Lets go on to the goats now...

This is my doe Trixie. She is a two year old Saanen Alpine cross.




































This is my wether (fixed male) Kit. He is a two year old Saanen Alpine cross.


----------



## Rachel's_Felines (Jul 22, 2006)

And now on to the chickens.

I have a small pet flock of seven. Two roosters and five hens.


----------



## Rachel's_Felines (Jul 22, 2006)

And last but not least is my gerbil. He is a three year old male named Matthias.


















The black gerbil in the picture passed away last year.


----------



## Rachel's_Felines (Jul 22, 2006)

My siblings also have some animals of their own. My younger sister has a cat, a kitten, a goldfish, a guinea pig, a hamster, and two gerbils. My older brother has a female black labrador cross, and my younger brother has a female puppy. She is three fourth labrador and one fourth english shepherd.


----------



## gizmocat (May 22, 2006)

What a charming little zoo you have! I was wondering about the 'hooved' comments since you only posted cats before.

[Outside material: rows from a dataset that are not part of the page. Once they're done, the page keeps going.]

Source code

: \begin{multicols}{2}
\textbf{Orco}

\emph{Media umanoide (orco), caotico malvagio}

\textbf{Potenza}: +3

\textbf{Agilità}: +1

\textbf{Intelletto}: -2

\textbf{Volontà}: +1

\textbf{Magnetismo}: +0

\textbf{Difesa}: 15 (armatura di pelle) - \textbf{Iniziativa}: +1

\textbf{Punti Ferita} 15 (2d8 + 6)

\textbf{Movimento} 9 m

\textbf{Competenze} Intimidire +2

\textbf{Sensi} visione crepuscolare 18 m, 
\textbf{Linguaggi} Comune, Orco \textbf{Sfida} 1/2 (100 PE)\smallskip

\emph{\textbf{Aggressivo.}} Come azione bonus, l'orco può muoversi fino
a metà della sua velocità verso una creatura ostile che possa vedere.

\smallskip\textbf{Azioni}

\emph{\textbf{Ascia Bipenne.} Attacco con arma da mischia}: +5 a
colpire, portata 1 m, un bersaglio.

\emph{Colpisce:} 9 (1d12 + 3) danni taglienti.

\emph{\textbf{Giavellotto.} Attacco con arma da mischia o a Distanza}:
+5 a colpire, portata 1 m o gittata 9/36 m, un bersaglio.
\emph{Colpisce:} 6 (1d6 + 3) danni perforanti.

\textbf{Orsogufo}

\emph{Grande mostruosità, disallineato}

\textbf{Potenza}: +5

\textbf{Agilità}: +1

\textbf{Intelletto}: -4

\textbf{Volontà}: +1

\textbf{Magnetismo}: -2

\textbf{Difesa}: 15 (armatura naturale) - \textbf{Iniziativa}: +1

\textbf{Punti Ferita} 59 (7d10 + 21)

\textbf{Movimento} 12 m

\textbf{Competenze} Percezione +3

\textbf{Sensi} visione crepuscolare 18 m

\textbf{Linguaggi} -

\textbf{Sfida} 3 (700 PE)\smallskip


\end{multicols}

Since your kitty is Gus' grandson and the son of Cinders, why not go with another "Cinderella" character name and call him Jacques?


----------



## DesnBaby (Apr 18, 2004)

Wow 8O , you have so many pets, you live on a farm? Their all great!


----------



## Rachel's_Felines (Jul 22, 2006)

Thank you.  I'm so proud of all of my wonderful animals. A lot of people always ask me why I keep 'livestock' as pets, and what I do with them. I treat them like all of my other 'pet animals'. They make wonderful companions and are often as friendly or even more friendly then a cat or a dog. My two goats are especially wonderful animals. Weighing in at 145 pounds they are just like huge overgrown dogs. They are as intelligent as a dog or a cat, as friendly as a dog or a cat, and as playful as a dog or a cat. They follow along at my side where ever I go and they don't even need a leash. They lay down next to me and ask me to rub their tummies (most of the pictures that I have of them laying down are taken when they are laying down next to me). They have some of the most uses of all animals. Pets, meat, milk, fiber, cart goats, and pack goats. Who wouldn't want one of these amazing animals? Goats have a bad reputation because people don't know enough about them. They don't eat cans or tires like in the story books. They are actually rather pickly eaters. They don't smell bad. They often smell better then a dog. Bucks do smell however when in rut (breeding season). And their milk doesn't have a goaty flavor to it. It actually tastes 'almost' like cows milk if properly handled. My two goats are just pets right now but in the years to come I would like to breed them and start up my own little milk herd.

My chickens are also pets. They are my gaint five pound birds. Some people have parakeets, I have chickens. Lol

Chickens aren't actually stupid like some people make them out to be, but they also aren't what I would consider smart, like a dog or a cat. They do recognize people however, and know who their owners are. Mine always come running to the front of their chicken hutch when they see or hear me. They love when I hand out treats. They will also follow me around when they are allowed to free range. They love when I get the shovel out. I dig up a patch of dirt, they run over and pick around for worms and bugs. After a few times of doing this they will actually follow me around and wait for me to bring up the fresh pile of dirt.

And yes, we do live on a farm. I love the country life.


----------